▶ [Collected data]:
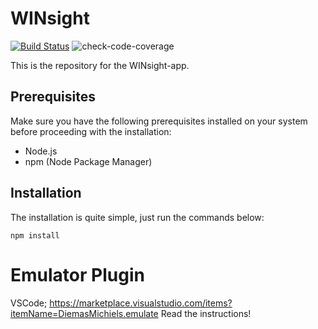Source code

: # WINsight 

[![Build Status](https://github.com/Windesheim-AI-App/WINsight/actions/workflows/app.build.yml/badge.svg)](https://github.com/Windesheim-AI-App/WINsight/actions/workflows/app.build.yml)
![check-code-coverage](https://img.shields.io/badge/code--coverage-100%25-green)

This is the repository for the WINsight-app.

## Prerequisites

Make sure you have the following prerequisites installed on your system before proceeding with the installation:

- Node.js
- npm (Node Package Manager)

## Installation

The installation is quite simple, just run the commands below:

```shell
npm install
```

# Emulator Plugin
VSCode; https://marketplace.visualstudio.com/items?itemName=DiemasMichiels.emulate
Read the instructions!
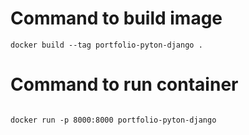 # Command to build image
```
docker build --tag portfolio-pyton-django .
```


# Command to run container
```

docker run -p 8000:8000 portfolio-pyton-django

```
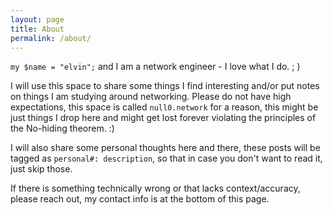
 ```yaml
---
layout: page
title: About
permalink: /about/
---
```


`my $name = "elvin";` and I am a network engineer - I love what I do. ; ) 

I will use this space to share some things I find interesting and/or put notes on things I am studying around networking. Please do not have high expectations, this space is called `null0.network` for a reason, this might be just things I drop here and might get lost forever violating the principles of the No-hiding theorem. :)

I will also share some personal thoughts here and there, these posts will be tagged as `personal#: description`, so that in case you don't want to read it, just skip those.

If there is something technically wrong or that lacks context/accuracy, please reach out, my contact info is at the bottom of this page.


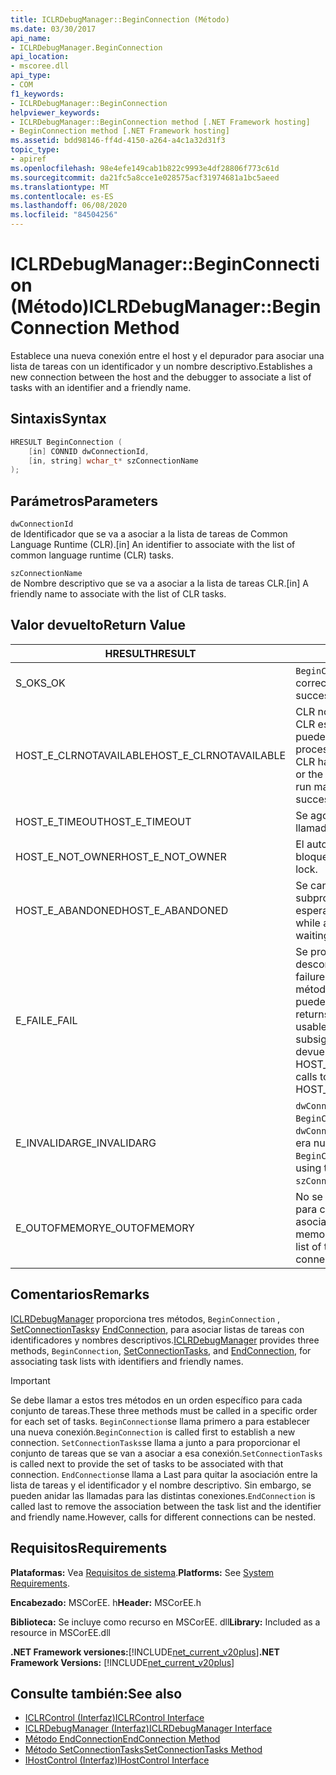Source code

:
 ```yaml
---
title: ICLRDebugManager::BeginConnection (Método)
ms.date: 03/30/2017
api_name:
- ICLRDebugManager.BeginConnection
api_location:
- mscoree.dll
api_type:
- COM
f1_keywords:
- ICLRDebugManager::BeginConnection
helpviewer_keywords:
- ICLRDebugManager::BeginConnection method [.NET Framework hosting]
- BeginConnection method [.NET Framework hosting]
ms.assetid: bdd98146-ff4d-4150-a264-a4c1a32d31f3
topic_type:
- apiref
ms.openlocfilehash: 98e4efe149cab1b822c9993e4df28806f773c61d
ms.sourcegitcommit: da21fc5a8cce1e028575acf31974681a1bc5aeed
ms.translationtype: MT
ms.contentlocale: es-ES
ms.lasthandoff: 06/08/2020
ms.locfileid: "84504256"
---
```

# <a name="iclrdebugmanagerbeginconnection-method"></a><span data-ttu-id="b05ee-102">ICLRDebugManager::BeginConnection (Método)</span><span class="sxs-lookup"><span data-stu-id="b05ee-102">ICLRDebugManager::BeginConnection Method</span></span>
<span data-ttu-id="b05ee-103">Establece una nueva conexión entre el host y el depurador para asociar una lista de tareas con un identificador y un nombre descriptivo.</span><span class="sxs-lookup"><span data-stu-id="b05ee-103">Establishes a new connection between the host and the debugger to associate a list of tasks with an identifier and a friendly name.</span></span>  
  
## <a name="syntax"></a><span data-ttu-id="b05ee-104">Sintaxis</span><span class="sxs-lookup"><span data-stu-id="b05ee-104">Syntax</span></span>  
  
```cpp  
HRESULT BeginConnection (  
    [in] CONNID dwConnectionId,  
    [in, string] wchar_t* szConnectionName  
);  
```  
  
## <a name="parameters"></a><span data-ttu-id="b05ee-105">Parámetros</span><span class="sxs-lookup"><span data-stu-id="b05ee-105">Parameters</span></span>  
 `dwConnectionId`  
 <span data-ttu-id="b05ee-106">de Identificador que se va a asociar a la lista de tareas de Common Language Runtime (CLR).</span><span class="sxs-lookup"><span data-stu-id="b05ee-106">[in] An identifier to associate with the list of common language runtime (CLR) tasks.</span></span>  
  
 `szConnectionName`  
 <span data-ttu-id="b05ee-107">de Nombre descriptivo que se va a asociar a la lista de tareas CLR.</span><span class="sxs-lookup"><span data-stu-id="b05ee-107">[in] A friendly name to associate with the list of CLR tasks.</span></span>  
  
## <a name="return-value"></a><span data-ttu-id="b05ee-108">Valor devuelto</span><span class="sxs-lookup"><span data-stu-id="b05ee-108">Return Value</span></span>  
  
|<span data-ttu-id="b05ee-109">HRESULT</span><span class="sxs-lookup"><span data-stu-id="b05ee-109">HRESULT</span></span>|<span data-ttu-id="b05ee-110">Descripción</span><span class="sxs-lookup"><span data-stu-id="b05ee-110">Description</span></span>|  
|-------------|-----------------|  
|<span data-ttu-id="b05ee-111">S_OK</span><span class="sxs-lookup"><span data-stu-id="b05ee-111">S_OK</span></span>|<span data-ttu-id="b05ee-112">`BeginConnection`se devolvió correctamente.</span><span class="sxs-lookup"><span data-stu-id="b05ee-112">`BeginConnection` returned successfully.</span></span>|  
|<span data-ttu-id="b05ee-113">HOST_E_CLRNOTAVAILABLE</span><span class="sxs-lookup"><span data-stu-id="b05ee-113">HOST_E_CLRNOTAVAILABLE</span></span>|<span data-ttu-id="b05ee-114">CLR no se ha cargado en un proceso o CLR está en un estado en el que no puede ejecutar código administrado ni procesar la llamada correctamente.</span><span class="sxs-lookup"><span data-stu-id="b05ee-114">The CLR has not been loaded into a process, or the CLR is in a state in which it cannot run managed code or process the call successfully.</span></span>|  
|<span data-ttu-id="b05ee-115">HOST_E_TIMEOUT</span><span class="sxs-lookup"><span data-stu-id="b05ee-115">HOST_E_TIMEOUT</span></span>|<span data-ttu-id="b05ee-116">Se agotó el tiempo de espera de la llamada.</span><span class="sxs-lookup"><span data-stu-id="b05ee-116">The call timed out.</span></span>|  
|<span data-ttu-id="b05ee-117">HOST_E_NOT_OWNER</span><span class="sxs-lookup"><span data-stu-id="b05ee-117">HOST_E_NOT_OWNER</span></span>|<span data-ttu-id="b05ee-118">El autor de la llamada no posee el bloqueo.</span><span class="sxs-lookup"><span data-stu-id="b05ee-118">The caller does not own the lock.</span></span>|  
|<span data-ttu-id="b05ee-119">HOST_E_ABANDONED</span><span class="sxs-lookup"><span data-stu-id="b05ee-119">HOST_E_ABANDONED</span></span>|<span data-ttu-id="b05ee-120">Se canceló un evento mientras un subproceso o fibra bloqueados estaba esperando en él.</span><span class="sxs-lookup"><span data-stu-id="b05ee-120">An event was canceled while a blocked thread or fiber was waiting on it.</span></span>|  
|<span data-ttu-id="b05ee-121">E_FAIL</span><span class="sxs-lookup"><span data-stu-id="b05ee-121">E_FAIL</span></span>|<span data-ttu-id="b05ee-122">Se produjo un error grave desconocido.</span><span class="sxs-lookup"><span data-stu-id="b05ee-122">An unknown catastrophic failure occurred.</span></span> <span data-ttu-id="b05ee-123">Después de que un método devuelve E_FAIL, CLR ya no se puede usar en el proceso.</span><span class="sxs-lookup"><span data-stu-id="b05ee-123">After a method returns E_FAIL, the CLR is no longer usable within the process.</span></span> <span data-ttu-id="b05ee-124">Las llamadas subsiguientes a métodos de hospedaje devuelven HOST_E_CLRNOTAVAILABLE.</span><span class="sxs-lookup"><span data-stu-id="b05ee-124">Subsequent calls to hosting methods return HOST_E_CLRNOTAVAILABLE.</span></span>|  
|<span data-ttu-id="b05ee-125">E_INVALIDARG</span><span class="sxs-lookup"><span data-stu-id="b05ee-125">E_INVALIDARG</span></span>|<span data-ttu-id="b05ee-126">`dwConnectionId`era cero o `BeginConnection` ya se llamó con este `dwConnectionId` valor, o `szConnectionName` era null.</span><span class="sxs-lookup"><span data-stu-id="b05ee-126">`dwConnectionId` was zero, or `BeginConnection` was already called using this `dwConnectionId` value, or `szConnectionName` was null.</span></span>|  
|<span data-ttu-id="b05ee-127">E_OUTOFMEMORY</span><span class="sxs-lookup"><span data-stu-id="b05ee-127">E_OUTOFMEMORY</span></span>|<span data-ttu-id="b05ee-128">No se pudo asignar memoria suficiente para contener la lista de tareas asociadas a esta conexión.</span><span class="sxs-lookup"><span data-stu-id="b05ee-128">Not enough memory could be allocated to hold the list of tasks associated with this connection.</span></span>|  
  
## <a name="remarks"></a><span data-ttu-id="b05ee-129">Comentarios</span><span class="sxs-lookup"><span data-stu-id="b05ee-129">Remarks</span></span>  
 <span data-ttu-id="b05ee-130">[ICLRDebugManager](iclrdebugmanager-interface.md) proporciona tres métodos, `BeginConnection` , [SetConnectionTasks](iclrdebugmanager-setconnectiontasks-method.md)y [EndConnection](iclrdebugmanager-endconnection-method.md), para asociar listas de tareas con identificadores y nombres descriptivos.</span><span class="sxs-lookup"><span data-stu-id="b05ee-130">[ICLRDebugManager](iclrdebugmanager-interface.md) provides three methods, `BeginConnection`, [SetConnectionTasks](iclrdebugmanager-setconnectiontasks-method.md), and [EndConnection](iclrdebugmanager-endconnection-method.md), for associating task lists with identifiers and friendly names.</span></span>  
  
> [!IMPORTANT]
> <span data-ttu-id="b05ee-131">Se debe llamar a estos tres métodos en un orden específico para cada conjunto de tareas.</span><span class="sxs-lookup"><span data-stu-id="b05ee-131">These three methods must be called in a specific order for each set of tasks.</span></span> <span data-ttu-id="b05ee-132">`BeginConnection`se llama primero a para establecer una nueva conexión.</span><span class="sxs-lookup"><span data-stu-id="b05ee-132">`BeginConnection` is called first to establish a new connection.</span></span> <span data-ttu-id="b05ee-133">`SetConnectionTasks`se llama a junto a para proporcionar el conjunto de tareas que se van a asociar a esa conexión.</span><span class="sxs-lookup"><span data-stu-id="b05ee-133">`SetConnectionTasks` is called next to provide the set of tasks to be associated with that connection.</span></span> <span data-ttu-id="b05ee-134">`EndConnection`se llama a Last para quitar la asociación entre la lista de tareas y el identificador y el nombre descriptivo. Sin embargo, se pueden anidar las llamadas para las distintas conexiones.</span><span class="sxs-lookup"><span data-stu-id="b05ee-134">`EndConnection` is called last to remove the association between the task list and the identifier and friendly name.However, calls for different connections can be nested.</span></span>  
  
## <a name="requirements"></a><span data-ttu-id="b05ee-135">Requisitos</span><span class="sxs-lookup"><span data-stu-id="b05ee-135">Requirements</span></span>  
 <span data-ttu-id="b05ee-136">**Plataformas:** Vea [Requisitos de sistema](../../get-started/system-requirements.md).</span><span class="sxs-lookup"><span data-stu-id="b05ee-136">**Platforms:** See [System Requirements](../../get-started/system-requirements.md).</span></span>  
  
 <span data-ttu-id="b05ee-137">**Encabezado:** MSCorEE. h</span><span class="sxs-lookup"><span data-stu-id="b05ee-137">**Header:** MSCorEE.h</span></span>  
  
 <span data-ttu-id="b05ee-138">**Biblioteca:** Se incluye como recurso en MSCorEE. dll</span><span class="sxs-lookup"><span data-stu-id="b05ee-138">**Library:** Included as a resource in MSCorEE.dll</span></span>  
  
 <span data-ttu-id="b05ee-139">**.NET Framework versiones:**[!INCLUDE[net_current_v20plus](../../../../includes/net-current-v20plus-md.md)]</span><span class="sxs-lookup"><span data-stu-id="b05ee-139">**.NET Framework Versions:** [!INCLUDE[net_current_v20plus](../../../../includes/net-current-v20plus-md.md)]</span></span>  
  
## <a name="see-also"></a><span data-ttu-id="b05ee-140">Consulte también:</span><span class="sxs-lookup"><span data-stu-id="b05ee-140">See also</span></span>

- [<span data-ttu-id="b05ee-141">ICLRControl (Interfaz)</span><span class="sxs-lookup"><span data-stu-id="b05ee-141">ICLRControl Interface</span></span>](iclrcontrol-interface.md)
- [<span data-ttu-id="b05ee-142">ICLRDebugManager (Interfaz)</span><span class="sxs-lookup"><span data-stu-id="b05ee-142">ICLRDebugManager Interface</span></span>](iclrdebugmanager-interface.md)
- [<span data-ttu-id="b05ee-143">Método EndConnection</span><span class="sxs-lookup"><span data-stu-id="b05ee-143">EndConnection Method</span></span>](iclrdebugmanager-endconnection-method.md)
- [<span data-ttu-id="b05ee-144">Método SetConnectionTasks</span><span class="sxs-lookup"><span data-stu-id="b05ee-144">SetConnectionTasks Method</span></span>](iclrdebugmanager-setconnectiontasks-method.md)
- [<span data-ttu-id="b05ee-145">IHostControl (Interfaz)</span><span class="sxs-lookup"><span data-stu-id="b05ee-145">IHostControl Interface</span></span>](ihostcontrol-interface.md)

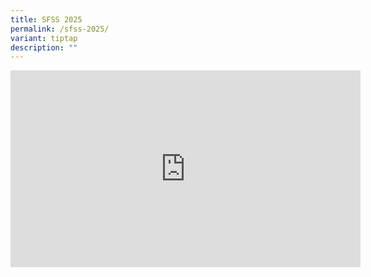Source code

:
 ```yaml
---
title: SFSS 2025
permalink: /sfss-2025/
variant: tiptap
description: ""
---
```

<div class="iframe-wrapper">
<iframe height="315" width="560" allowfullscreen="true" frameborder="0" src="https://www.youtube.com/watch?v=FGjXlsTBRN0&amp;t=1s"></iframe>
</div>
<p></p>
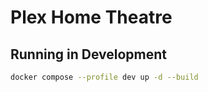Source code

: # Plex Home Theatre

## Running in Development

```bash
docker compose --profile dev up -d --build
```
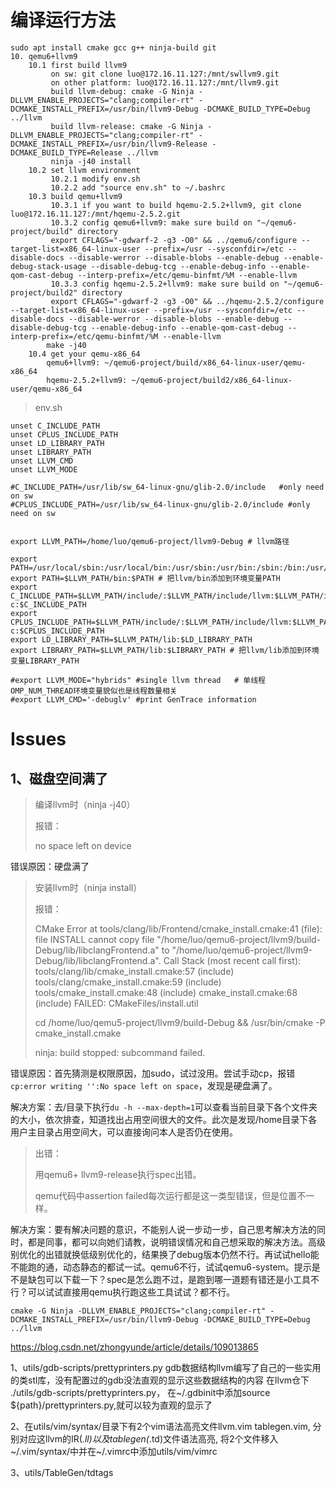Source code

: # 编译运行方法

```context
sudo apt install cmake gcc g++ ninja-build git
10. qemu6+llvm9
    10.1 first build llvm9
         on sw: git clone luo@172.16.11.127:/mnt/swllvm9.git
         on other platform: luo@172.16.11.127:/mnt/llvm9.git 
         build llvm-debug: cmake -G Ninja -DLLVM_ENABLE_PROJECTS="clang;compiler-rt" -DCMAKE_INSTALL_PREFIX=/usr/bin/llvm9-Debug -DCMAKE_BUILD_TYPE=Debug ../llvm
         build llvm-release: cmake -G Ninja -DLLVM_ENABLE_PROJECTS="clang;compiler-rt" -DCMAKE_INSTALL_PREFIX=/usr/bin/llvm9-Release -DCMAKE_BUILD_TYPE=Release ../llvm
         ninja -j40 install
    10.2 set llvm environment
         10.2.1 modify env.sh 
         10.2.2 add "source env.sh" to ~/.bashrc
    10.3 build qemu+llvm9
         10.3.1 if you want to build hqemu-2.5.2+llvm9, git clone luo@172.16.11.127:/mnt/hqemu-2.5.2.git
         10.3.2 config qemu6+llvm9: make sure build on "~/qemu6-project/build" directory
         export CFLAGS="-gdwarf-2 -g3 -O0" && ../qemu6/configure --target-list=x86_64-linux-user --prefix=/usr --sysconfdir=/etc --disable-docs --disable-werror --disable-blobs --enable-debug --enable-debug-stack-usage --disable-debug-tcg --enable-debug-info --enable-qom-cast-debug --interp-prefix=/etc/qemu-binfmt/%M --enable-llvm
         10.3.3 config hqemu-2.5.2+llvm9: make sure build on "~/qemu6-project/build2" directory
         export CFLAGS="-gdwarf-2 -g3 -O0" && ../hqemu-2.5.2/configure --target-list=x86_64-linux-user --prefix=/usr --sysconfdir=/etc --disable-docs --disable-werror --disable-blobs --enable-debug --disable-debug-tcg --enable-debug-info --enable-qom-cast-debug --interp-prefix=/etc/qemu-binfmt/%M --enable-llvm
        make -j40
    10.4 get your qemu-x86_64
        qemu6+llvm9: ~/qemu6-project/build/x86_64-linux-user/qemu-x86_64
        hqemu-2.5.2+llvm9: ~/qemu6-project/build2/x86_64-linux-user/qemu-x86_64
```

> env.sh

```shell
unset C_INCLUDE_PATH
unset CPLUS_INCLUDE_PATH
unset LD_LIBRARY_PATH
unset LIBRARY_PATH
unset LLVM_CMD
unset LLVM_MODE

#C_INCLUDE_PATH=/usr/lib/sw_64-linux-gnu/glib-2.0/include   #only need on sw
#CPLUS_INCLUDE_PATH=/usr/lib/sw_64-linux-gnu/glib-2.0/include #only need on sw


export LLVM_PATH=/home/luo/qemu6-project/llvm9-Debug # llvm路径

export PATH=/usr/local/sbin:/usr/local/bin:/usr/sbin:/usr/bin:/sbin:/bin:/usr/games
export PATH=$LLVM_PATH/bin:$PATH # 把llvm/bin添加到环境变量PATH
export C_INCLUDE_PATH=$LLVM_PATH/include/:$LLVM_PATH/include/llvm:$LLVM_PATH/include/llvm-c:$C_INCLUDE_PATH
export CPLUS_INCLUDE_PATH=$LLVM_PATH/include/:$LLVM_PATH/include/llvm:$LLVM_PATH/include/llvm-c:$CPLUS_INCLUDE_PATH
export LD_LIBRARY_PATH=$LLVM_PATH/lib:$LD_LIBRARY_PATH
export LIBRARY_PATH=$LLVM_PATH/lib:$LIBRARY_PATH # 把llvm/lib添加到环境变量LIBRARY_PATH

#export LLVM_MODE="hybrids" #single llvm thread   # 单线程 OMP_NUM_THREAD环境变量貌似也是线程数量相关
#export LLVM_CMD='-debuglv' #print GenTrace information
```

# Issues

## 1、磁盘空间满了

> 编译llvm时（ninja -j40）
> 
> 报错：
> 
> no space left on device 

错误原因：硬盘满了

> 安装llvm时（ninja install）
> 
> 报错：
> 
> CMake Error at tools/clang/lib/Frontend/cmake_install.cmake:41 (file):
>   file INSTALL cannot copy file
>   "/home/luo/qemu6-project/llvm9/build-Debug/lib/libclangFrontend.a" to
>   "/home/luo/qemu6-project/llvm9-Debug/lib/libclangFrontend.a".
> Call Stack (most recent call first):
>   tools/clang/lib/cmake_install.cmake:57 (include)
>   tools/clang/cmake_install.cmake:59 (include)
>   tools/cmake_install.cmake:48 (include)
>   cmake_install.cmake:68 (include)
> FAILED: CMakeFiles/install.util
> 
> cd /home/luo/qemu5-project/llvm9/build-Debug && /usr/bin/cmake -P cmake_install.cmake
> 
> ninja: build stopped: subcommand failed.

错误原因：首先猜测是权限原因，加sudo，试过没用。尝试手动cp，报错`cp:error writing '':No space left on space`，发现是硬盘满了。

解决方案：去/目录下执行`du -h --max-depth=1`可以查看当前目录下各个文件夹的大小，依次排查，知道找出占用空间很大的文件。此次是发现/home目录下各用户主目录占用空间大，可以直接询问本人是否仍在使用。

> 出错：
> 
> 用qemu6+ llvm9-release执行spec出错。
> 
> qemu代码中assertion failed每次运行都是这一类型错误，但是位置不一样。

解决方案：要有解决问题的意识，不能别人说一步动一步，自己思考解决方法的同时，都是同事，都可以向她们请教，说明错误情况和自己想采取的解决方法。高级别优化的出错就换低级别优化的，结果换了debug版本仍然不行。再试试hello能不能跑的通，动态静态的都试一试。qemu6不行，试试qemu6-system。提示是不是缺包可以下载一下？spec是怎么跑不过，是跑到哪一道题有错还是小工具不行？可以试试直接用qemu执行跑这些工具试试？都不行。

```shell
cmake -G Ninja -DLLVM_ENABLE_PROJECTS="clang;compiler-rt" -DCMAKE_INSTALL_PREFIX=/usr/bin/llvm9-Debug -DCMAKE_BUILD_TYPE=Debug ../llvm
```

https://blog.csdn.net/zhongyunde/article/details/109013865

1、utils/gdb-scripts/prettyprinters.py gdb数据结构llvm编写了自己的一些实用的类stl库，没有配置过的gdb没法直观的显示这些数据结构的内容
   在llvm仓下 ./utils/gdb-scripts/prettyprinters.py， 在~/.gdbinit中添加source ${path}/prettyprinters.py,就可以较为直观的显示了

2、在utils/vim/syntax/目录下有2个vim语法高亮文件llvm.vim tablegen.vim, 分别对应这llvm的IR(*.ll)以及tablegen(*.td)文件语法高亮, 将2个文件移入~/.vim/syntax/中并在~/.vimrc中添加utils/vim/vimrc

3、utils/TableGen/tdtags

▶ [Problem to work on]:
Each line that contains the string "把llvm" should be copied from the data above.

▶ [Problem solution]:
export PATH=$LLVM_PATH/bin:$PATH # 把llvm/bin添加到环境变量PATH
export LIBRARY_PATH=$LLVM_PATH/lib:$LIBRARY_PATH # 把llvm/lib添加到环境变量LIBRARY_PATH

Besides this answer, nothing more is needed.